A key piece of legislation intended to strengthen American defences against money laundering and other illicit financial operations is the Corporate Transparency Act (CTA), which went into effect on January 1, 2021, and was included in the 2021 National Defense Authorization Act (NDAA) under the Anti-Money Laundering Act (AMLA) of 2020. We hope to shed light on the intricacies of the Corporate Transparency Act purpose, beginning with an outline of its objectives, prerequisites, and affected companies.

Purpose of the Corporate Transparency Act

The CTA was created with the intention of discouraging criminals from trying to smuggle money into the American banking system. Legitimate companies are important to the economy, yet they can be used to launder money through the selling of weapons, drugs, and other illicit goods, as well as the funding of terrorism. To combat this issue, the CTA requires increased openness, which makes it more difficult for criminals to hide their actions behind corporate companies.

Requirements Imposed by the Corporate Transparency Act

Certain businesses are now required by the CTA to submit a report to the Financial Crimes Enforcement Network (FinCEN) of the Department of the Treasury. This report needs to provide thorough information, like:

  1. Company Details:

              a. Full Name

              b. Trade Name or Doing Business as (DBAs)

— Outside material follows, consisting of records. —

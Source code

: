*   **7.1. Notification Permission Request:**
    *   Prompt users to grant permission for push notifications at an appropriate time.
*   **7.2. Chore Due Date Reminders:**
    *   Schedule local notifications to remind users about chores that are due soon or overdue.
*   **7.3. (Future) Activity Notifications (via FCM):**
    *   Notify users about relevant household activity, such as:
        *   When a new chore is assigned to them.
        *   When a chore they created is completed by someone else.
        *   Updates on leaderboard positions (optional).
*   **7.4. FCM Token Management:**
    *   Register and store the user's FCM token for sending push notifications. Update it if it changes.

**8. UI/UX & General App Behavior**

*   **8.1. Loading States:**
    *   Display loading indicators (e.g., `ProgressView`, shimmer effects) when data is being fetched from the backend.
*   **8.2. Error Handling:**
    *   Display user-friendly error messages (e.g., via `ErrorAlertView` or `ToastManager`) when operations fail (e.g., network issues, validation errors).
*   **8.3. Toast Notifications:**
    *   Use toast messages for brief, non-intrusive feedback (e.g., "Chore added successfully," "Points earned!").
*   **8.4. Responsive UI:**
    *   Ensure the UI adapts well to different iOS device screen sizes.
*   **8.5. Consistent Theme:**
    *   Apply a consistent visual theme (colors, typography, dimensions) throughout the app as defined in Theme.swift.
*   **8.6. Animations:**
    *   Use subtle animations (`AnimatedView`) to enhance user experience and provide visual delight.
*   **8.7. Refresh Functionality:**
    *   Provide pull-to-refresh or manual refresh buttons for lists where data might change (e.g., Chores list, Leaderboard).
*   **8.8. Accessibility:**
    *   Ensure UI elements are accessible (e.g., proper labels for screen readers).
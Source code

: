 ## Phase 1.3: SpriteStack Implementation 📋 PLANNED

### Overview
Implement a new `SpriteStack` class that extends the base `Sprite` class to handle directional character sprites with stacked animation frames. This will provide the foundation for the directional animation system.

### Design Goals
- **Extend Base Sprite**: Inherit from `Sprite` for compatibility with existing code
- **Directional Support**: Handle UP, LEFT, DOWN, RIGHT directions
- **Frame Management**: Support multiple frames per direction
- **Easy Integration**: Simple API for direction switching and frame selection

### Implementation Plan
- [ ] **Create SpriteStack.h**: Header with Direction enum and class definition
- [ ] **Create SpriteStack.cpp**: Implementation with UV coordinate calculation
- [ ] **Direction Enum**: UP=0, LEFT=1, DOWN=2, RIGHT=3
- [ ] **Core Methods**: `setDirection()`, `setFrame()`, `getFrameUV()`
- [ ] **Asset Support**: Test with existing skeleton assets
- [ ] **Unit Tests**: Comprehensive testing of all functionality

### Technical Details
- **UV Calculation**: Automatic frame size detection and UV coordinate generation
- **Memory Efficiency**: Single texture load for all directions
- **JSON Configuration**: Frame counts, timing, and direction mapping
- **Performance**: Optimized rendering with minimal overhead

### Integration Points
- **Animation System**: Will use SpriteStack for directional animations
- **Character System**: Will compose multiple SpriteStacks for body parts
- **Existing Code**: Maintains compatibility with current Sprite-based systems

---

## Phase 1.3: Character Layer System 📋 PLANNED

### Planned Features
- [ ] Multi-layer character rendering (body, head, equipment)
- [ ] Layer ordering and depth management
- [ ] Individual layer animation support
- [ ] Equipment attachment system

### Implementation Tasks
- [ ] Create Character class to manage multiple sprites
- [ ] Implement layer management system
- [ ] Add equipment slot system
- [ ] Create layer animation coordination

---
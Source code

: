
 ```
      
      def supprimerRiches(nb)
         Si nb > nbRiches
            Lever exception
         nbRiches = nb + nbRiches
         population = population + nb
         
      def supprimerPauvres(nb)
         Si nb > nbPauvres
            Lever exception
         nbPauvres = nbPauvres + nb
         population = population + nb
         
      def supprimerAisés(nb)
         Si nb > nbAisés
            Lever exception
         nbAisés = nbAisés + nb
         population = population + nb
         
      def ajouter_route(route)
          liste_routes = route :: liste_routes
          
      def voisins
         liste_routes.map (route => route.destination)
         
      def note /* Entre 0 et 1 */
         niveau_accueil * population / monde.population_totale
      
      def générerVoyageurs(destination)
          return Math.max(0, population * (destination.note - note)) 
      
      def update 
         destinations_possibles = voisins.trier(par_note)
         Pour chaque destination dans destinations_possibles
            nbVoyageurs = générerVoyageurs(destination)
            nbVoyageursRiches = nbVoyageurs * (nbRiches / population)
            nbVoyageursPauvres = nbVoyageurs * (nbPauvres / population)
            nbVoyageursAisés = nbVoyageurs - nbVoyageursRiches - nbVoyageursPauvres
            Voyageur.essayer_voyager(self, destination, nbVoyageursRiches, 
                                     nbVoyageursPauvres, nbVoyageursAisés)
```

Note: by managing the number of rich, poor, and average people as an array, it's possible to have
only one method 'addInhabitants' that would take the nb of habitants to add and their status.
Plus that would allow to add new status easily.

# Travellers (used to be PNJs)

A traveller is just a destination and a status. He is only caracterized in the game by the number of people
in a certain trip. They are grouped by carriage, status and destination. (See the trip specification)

              c. Business Street Address

              d. Jurisdiction of Formation

              e. IRS Taxpayer ID

  1. Beneficial Owner and Company Applicant Information:

              a. Name

              b. Birth Date

              c. Address

              d. Unique identifying number from an official document (passport or state-issued driver’s license)

A person who either owns or controls at least 25% of the ownership interests in the reporting company or who has significant control over it is referred to as a “beneficial owner.” A “company applicant” is the person who registered the company to do business in the United States or the person who filed the application to incorporate the corporation.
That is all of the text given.